(Records drawn from a dataset)

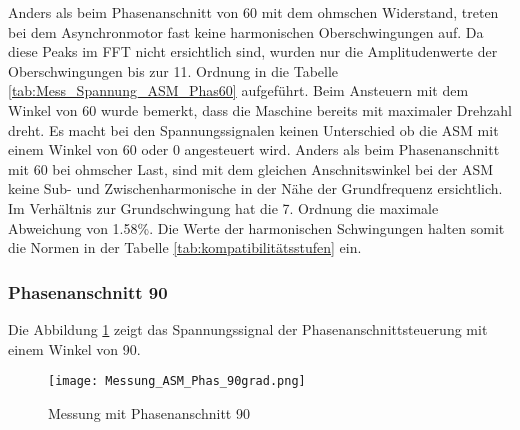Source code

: Anders als beim Phasenanschnitt von 60\textdegree\hspace{0.02cm} mit dem ohmschen Widerstand, treten bei dem Asynchronmotor fast keine harmonischen Oberschwingungen auf. Da diese Peaks im FFT nicht ersichtlich sind, wurden nur die Amplitudenwerte der Oberschwingungen bis zur 11. Ordnung in die Tabelle \ref{tab:Mess_Spannung_ASM_Phas60} aufgeführt. 
Beim Ansteuern mit dem Winkel von 60\textdegree \hspace{0.02cm} wurde bemerkt, dass die Maschine bereits mit maximaler Drehzahl dreht. Es macht bei den Spannungssignalen keinen Unterschied ob die ASM mit einem Winkel von 60\textdegree \hspace{0.02cm} oder 0\textdegree \hspace{0.02cm} angesteuert wird. Anders als beim Phasenanschnitt mit 60\textdegree\hspace{0.02cm} bei ohmscher Last, sind mit dem gleichen Anschnitswinkel bei der ASM keine Sub- und Zwischenharmonische in der Nähe der Grundfrequenz ersichtlich. Im Verhältnis zur Grundschwingung hat die 7. Ordnung die maximale Abweichung von 1.58\%. Die Werte der harmonischen Schwingungen halten somit die Normen in der Tabelle \ref{tab:kompatibilitätsstufen} ein. 

\newpage
\subsubsection*{Phasenanschnitt 90\textdegree}
Die Abbildung \ref{fig:Mess_ASM_Phas90} zeigt das Spannungssignal der Phasenanschnittsteuerung mit einem Winkel von 90\textdegree.

\begin{figure}[ht!]
	\centering
	\texttt{[image: Messung\_ASM\_Phas\_90grad.png]}	
	\caption{Messung mit Phasenanschnitt 90\textdegree}\label{fig:Mess_ASM_Phas90}
\end{figure}


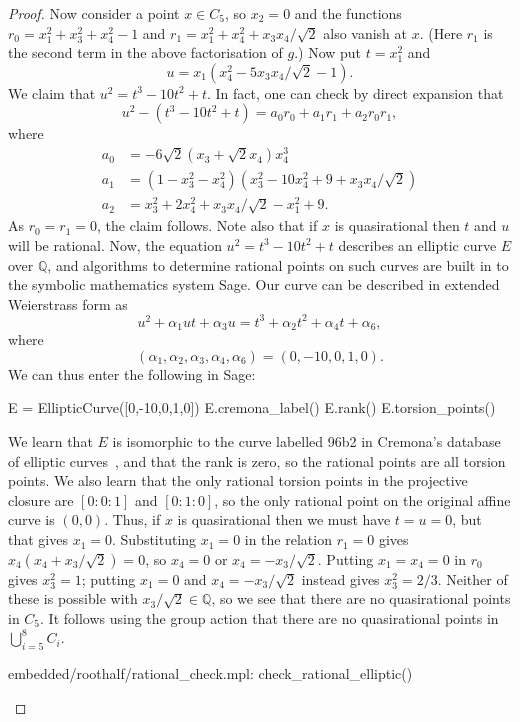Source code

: \documentclass[reqno]{amsart}
\newcommand{\al}        {\alpha}
\newcommand{\Q}         {{\mathbb{Q}}}
\newcommand{\rt}        {\sqrt{2}}
\renewcommand{\:}{\colon}
\theoremstyle{definition}
\begin{document}
\begin{proof}
 Now consider a point $x\in C_5$, so $x_2=0$ and the functions
 $r_0=x_1^2+x_3^2+x_4^2-1$ and $r_1=x_1^2+x_4^2+x_3x_4/\rt$ also
 vanish at $x$.  (Here $r_1$ is the second term in the above
 factorisation of $g$.)  Now put $t=x_1^2$ and
 \[ u = x_1(x_4^2-5x_3x_4/\rt-1). \]
 We claim that $u^2=t^3-10t^2+t$.  In fact, one can check by direct
 expansion that
 \[ u^2 - (t^3-10t^2+t) = a_0r_0 + a_1r_1 + a_2r_0r_1, \]
 where
 \begin{align*}
  a_0 &= -6 \rt (x_3+\rt x_4) x_4^3 \\
  a_1 &= (1-x_3^2-x_4^2) (x_3^2-10 x_4^2+9+x_3 x_4/\rt) \\
  a_2 &= x_3^2+2 x_4^2+x_3 x_4/\rt-x_1^2+9.
 \end{align*}
 As $r_0=r_1=0$, the claim follows.  Note also that if $x$ is
 quasirational then $t$ and $u$ will be rational.  Now, the equation
 $u^2=t^3-10t^2+t$ describes an elliptic curve $E$ over $\Q$, and
 algorithms to determine rational points on such curves are built in
 to the symbolic mathematics system Sage.  Our curve can be
 described in extended Weierstrass form as
 \[ u^2 + \al_1ut + \al_3u = t^3 + \al_2t^2 + \al_4t + \al_6, \]
 where
 \[ (\al_1,\al_2,\al_3,\al_4,\al_6) = (0,-10,0,1,0). \]
 We can thus enter the following in Sage:
\begin{mcodeblock}
   E = EllipticCurve([0,-10,0,1,0])
   E.cremona_label()
   E.rank()
   E.torsion_points()
\end{mcodeblock}
 We learn that $E$ is isomorphic to the curve labelled 96b2 in
 Cremona's database of elliptic curves~\cite{cr:ecd}, and that the
 rank is zero, so the rational points are all torsion points.  We also
 learn that the only rational torsion points in the projective closure
 are $[0:0:1]$ and $[0:1:0]$, so the only rational point on the
 original affine curve is $(0,0)$.  Thus, if $x$ is quasirational then
 we must have $t=u=0$, but that gives $x_1=0$.  Substituting $x_1=0$
 in the relation $r_1=0$ gives $x_4(x_4+x_3/\rt)=0$, so $x_4=0$ or
 $x_4=-x_3/\rt$.  Putting $x_1=x_4=0$ in $r_0$ gives $x_3^2=1$;
 putting $x_1=0$ and $x_4=-x_3/\rt$ instead gives $x_3^2=2/3$.
 Neither of these is possible with $x_3/\rt\in\Q$, so we see that
 there are no quasirational points in $C_5$.  It follows using the
 group action that there are no quasirational points in
 $\bigcup_{i=5}^8C_i$.
 \begin{checks}
  embedded/roothalf/rational_check.mpl: check_rational_elliptic()
 \end{checks}
\end{proof}
\end{document}
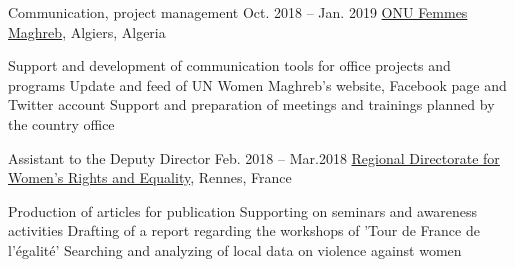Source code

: \begin{joblist}[13.2][7.8][3.4]
\item[Communication, project management]{Oct. 2018 -- Jan. 2019 }     
	{
	\href{http://maghreb.unwomen.org/fr}{ONU Femmes Maghreb}, Algiers, Algeria
	}     
	{
			 
		\vspace{-0.5cm}
		\begin{itemize}
			  \iftbftiny \setlength\itemsep{-3pt} \fi
			  \cvitem[\checkmark] Support and development of communication tools for office projects and programs     
 			  \cvitem[\checkmark] Update and feed of UN Women Maghreb's website, Facebook page and Twitter account                                                         
			  \cvitem[\checkmark] Support and preparation of meetings and trainings planned by the country office
		\end{itemize}      

	}

\item[Assistant to the Deputy Director]{Feb. 2018 -- Mar.2018 }     
  	{
	\href{https://www.egalite-femmes-hommes.gouv.fr/le-secretariat-d-etat/organisation-du-ministere/services-territoriaux/annuaire-des-equipes-regionales-et-departementales/}{Regional Directorate for Women's Rights and Equality}, Rennes, France
	}      
  	{
        \vspace{-0.5cm}
		\iftbftiny \setlength{\parskip}{-10pt} \fi
		\begin{itemize}
			  \iftbftiny \setlength\itemsep{-3pt} \fi
			  \cvitem[\checkmark] Production of articles for publication
			  \cvitem[\checkmark] Supporting on seminars and awareness activities
			  \cvitem[\checkmark] Drafting of a report regarding the workshops of 'Tour de France de l'égalité'
			  \cvitem[\checkmark] Searching and analyzing of local data on violence against women
		\end{itemize}       
	}



\end{joblist}
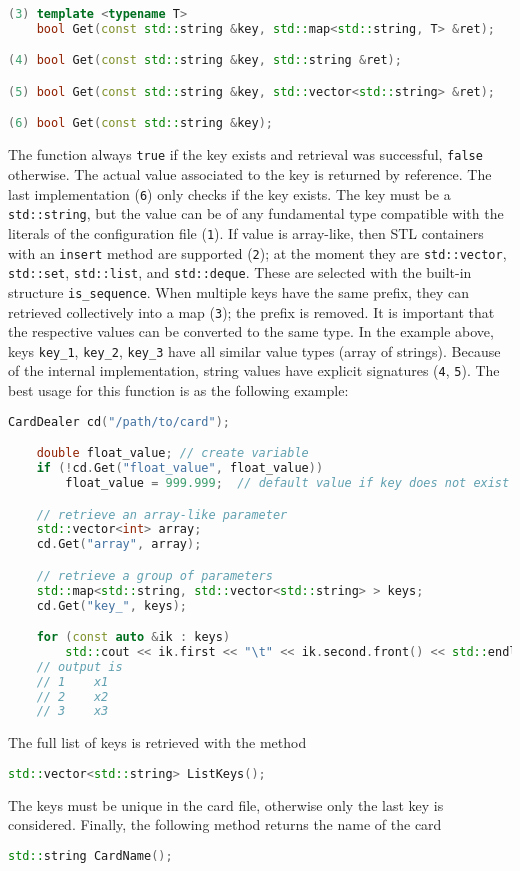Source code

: \documentclass[a4paper, 11pt]{article}
\begin{document}
\begin{lstlisting}[language=C++]
(3) template <typename T>
    bool Get(const std::string &key, std::map<std::string, T> &ret);

(4) bool Get(const std::string &key, std::string &ret);

(5) bool Get(const std::string &key, std::vector<std::string> &ret);

(6) bool Get(const std::string &key);
\end{lstlisting}
The function always \texttt{true} if the key exists and retrieval was successful, \texttt{false} otherwise.
The actual value associated to the key is returned by reference.
The last implementation (\texttt{6}) only checks if the key exists.
The key must be a \texttt{std::string}, but the value can be of any fundamental type compatible with the literals of the configuration file (\texttt{1}).
If value is array-like, then STL containers with an \texttt{insert} method are supported (\texttt{2}); %
at the moment they are \texttt{std::vector},  \texttt{std::set},  \texttt{std::list},  and \texttt{std::deque}. 
These are selected with the built-in structure \texttt{is\_sequence}.
When multiple keys have the same prefix, they can retrieved collectively into a map (\texttt{3}); the prefix is removed.
It is important that the respective values can be converted to the same type.
In the example above, keys \texttt{key\_1}, \texttt{key\_2}, \texttt{key\_3} have all similar value types (array of strings).
Because of the internal implementation, string values have explicit signatures (\texttt{4}, \texttt{5}).
The best usage for this function is as the following example:
\begin{lstlisting}[language=C++]
	CardDealer cd("/path/to/card");

	double float_value; // create variable
	if (!cd.Get("float_value", float_value))
		float_value = 999.999;	// default value if key does not exist

	// retrieve an array-like parameter
	std::vector<int> array;
	cd.Get("array", array);

	// retrieve a group of parameters
	std::map<std::string, std::vector<std::string> > keys;
	cd.Get("key_", keys);

	for (const auto &ik : keys)
		std::cout << ik.first << "\t" << ik.second.front() << std::endl;
	// output is
	// 1	x1
	// 2	x2
	// 3	x3
\end{lstlisting}

The full list of keys is retrieved with the method
\begin{lstlisting}[language=C++]
    std::vector<std::string> ListKeys();
\end{lstlisting}
The keys must be unique in the card file, otherwise only the last key is considered.
Finally, the following method returns the name of the card
\begin{lstlisting}[language=C++]
    std::string CardName();
\end{lstlisting}
\end{document}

YOUR TASK
Wherever the string "values" appears in a line of the records above, copy that line.

EXPECTED ANSWER
It is important that the respective values can be converted to the same type.
Because of the internal implementation, string values have explicit signatures (\texttt{4}, \texttt{5}).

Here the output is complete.